[Task material Boundary: Start]
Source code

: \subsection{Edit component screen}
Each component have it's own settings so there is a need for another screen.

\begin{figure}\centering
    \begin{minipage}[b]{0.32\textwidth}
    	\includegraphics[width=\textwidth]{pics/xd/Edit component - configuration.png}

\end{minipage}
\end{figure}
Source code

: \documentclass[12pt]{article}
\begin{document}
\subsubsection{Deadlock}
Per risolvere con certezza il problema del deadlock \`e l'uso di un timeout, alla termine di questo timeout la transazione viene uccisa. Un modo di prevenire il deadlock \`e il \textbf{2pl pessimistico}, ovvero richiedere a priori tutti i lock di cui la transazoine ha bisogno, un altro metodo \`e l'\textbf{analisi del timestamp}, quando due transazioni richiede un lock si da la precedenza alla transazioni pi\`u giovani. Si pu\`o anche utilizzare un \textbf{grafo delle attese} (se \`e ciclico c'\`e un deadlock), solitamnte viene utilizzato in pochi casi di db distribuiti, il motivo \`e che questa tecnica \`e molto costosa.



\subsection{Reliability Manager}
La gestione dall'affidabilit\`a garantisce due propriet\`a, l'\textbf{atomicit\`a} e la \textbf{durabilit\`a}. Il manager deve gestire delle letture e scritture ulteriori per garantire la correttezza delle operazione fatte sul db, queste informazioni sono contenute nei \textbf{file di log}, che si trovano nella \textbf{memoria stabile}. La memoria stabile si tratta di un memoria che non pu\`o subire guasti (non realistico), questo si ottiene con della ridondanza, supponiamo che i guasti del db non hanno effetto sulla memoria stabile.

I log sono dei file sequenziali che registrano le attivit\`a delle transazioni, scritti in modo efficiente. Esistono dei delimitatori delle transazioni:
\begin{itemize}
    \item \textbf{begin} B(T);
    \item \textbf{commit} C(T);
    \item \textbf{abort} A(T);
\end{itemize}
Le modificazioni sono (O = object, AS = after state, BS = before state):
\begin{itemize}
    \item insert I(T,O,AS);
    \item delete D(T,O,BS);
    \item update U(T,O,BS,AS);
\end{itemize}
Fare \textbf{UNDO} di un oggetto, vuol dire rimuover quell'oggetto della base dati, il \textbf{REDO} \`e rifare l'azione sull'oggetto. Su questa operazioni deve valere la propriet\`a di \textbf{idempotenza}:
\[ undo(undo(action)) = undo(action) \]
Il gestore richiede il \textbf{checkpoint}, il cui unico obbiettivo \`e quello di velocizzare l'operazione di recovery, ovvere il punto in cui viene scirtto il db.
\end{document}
[Task material Boundary: End]
* Problem to work on *
Would you set down all the lines above, exactly and in full?

* Result below *
Source code

: \subsection{Edit component screen}
Each component have it's own settings so there is a need for another screen.

\begin{figure}\centering
    \begin{minipage}[b]{0.32\textwidth}
    	\includegraphics[width=\textwidth]{pics/xd/Edit component - configuration.png}

\end{minipage}
\end{figure}
Source code

: \documentclass[12pt]{article}
\begin{document}
\subsubsection{Deadlock}
Per risolvere con certezza il problema del deadlock \`e l'uso di un timeout, alla termine di questo timeout la transazione viene uccisa. Un modo di prevenire il deadlock \`e il \textbf{2pl pessimistico}, ovvero richiedere a priori tutti i lock di cui la transazoine ha bisogno, un altro metodo \`e l'\textbf{analisi del timestamp}, quando due transazioni richiede un lock si da la precedenza alla transazioni pi\`u giovani. Si pu\`o anche utilizzare un \textbf{grafo delle attese} (se \`e ciclico c'\`e un deadlock), solitamnte viene utilizzato in pochi casi di db distribuiti, il motivo \`e che questa tecnica \`e molto costosa.



\subsection{Reliability Manager}
La gestione dall'affidabilit\`a garantisce due propriet\`a, l'\textbf{atomicit\`a} e la \textbf{durabilit\`a}. Il manager deve gestire delle letture e scritture ulteriori per garantire la correttezza delle operazione fatte sul db, queste informazioni sono contenute nei \textbf{file di log}, che si trovano nella \textbf{memoria stabile}. La memoria stabile si tratta di un memoria che non pu\`o subire guasti (non realistico), questo si ottiene con della ridondanza, supponiamo che i guasti del db non hanno effetto sulla memoria stabile.

I log sono dei file sequenziali che registrano le attivit\`a delle transazioni, scritti in modo efficiente. Esistono dei delimitatori delle transazioni:
\begin{itemize}
    \item \textbf{begin} B(T);
    \item \textbf{commit} C(T);
    \item \textbf{abort} A(T);
\end{itemize}
Le modificazioni sono (O = object, AS = after state, BS = before state):
\begin{itemize}
    \item insert I(T,O,AS);
    \item delete D(T,O,BS);
    \item update U(T,O,BS,AS);
\end{itemize}
Fare \textbf{UNDO} di un oggetto, vuol dire rimuover quell'oggetto della base dati, il \textbf{REDO} \`e rifare l'azione sull'oggetto. Su questa operazioni deve valere la propriet\`a di \textbf{idempotenza}:
\[ undo(undo(action)) = undo(action) \]
Il gestore richiede il \textbf{checkpoint}, il cui unico obbiettivo \`e quello di velocizzare l'operazione di recovery, ovvere il punto in cui viene scirtto il db.
\end{document}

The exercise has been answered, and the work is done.